EXERCISE:
Wherever the line with "Here are the" sits in the listing below, transcribe from it up to and including the line with "If you’re interested", exactly, and leave the remaining lines out.

TASK DATA:
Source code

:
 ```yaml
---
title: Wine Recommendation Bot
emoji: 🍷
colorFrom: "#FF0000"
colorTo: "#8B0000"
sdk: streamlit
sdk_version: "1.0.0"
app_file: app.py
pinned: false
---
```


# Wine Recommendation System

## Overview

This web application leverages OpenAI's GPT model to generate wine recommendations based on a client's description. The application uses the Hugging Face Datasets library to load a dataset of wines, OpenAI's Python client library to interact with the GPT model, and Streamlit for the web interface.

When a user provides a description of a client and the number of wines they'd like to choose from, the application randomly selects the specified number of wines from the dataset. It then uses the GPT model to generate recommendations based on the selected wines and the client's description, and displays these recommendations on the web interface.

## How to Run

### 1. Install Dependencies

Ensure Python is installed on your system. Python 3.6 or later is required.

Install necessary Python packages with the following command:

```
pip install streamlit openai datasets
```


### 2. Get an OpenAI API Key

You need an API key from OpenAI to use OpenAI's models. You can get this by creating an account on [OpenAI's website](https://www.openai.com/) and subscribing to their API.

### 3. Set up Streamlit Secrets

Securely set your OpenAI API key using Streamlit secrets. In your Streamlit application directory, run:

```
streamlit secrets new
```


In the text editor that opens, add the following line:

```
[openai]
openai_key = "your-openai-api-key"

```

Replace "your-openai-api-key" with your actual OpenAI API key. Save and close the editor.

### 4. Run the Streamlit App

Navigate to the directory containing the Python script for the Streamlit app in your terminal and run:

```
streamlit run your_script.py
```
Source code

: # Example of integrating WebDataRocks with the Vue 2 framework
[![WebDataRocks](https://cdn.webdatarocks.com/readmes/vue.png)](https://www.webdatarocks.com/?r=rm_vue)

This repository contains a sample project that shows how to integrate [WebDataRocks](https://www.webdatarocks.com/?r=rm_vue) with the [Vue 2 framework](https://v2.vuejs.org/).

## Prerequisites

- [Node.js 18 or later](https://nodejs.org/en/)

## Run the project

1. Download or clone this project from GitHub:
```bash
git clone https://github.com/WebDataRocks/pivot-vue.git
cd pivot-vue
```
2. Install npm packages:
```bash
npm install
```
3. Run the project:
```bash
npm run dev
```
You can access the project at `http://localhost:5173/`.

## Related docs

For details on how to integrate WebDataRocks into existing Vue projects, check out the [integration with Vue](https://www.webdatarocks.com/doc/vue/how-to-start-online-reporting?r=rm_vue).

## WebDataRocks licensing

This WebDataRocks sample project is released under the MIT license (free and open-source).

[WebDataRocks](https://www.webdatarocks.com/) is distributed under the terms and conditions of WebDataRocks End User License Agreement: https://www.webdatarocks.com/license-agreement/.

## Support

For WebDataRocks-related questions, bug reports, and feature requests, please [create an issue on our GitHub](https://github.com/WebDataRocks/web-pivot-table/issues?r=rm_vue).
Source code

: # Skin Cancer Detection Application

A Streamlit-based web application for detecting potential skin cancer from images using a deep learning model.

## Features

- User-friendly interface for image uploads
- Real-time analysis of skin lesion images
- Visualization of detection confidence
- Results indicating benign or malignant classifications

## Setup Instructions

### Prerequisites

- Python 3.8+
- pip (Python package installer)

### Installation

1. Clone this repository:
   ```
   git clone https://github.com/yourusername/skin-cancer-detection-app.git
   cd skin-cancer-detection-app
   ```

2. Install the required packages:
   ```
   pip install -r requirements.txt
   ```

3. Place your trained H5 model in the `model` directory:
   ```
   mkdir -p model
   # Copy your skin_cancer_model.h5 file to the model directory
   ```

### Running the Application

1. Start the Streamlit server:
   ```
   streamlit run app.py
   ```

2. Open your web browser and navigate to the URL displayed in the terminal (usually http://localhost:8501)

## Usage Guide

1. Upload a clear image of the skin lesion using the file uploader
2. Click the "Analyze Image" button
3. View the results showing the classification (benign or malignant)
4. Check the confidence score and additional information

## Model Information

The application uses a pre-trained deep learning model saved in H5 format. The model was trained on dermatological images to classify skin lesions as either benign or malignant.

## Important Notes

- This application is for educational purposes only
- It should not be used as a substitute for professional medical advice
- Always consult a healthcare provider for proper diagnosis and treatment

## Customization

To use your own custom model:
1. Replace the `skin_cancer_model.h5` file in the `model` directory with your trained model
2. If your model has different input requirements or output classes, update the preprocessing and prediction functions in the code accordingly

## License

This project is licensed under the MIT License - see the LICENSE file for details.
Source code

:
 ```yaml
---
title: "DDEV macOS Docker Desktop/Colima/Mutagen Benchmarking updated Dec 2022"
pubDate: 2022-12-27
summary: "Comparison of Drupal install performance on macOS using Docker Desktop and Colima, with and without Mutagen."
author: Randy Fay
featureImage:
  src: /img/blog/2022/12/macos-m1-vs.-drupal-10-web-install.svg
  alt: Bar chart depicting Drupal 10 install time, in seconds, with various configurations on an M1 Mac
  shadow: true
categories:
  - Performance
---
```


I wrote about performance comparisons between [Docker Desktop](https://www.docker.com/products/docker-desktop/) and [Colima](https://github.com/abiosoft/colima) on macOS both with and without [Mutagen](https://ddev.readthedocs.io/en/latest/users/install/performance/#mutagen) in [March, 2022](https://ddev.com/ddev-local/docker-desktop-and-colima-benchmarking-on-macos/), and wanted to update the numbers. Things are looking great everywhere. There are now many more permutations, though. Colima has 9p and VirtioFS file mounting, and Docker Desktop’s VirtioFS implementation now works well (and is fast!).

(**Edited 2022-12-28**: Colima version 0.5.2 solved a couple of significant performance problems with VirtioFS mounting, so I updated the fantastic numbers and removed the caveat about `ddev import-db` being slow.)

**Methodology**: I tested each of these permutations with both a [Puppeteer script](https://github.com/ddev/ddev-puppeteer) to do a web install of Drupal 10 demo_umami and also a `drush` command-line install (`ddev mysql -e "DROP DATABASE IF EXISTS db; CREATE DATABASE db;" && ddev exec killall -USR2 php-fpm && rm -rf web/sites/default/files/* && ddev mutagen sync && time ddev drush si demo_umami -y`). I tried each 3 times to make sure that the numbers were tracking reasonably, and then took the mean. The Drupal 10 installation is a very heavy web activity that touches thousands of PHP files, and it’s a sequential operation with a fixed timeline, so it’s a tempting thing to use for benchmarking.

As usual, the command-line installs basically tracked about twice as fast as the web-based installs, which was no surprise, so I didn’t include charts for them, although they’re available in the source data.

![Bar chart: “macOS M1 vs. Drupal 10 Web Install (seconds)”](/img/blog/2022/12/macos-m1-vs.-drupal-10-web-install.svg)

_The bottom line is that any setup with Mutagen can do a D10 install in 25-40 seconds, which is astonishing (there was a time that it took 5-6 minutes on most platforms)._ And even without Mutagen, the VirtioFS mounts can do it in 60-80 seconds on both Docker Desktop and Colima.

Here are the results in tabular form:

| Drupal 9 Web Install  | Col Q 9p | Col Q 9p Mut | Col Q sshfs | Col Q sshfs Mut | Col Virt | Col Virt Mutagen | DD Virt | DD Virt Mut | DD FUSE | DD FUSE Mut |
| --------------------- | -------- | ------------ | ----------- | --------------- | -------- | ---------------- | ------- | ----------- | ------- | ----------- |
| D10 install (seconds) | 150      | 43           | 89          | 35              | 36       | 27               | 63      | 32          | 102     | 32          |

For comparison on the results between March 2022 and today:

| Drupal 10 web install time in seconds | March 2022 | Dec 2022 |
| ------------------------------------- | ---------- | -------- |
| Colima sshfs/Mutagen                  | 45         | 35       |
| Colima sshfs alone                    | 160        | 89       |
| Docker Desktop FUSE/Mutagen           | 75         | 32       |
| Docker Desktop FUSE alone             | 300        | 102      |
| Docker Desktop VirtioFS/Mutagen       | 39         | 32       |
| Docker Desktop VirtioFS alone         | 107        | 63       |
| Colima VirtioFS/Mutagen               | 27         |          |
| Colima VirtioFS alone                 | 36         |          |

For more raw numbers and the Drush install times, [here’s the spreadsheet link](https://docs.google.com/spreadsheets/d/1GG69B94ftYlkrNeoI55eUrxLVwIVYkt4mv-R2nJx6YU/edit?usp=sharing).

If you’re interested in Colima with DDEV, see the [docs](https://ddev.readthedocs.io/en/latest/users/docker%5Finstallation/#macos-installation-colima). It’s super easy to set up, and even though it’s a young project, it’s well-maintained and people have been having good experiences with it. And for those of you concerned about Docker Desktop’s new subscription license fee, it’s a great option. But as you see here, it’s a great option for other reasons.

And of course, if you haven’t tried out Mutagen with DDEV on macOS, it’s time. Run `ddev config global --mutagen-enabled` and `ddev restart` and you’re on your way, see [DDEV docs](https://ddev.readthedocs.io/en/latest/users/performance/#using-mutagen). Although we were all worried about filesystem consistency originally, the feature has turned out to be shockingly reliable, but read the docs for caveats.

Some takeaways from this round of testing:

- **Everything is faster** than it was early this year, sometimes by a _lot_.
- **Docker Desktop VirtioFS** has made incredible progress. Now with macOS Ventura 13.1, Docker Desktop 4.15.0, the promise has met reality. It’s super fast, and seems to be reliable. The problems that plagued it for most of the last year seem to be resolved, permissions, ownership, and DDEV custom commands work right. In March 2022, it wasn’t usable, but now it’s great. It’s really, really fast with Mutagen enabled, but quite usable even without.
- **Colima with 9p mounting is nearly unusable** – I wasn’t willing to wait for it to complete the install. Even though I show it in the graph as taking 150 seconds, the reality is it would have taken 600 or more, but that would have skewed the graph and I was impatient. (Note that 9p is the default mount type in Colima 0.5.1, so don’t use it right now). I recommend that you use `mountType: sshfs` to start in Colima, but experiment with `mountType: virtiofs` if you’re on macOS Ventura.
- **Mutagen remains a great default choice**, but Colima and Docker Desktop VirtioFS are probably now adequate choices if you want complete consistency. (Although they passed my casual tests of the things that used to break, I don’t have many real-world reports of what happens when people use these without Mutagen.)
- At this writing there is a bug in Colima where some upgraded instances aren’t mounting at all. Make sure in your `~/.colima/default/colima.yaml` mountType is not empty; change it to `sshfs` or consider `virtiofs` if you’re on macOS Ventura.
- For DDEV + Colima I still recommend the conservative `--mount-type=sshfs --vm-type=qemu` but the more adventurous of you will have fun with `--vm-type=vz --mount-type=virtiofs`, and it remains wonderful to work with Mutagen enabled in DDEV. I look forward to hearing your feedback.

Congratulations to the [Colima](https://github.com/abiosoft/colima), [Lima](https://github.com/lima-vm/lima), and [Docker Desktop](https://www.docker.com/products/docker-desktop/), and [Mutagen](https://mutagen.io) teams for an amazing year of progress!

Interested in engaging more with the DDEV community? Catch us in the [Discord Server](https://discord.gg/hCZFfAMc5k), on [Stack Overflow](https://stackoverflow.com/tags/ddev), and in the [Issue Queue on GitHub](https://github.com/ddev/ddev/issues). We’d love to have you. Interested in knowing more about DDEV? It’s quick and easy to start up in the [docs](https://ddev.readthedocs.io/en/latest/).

WRITTEN RESPONSE:
Here are the results in tabular form:

| Drupal 9 Web Install  | Col Q 9p | Col Q 9p Mut | Col Q sshfs | Col Q sshfs Mut | Col Virt | Col Virt Mutagen | DD Virt | DD Virt Mut | DD FUSE | DD FUSE Mut |
| --------------------- | -------- | ------------ | ----------- | --------------- | -------- | ---------------- | ------- | ----------- | ------- | ----------- |
| D10 install (seconds) | 150      | 43           | 89          | 35              | 36       | 27               | 63      | 32          | 102     | 32          |

For comparison on the results between March 2022 and today:

| Drupal 10 web install time in seconds | March 2022 | Dec 2022 |
| ------------------------------------- | ---------- | -------- |
| Colima sshfs/Mutagen                  | 45         | 35       |
| Colima sshfs alone                    | 160        | 89       |
| Docker Desktop FUSE/Mutagen           | 75         | 32       |
| Docker Desktop FUSE alone             | 300        | 102      |
| Docker Desktop VirtioFS/Mutagen       | 39         | 32       |
| Docker Desktop VirtioFS alone         | 107        | 63       |
| Colima VirtioFS/Mutagen               | 27         |          |
| Colima VirtioFS alone                 | 36         |          |

For more raw numbers and the Drush install times, [here’s the spreadsheet link](https://docs.google.com/spreadsheets/d/1GG69B94ftYlkrNeoI55eUrxLVwIVYkt4mv-R2nJx6YU/edit?usp=sharing).

If you’re interested in Colima with DDEV, see the [docs](https://ddev.readthedocs.io/en/latest/users/docker%5Finstallation/#macos-installation-colima). It’s super easy to set up, and even though it’s a young project, it’s well-maintained and people have been having good experiences with it. And for those of you concerned about Docker Desktop’s new subscription license fee, it’s a great option. But as you see here, it’s a great option for other reasons.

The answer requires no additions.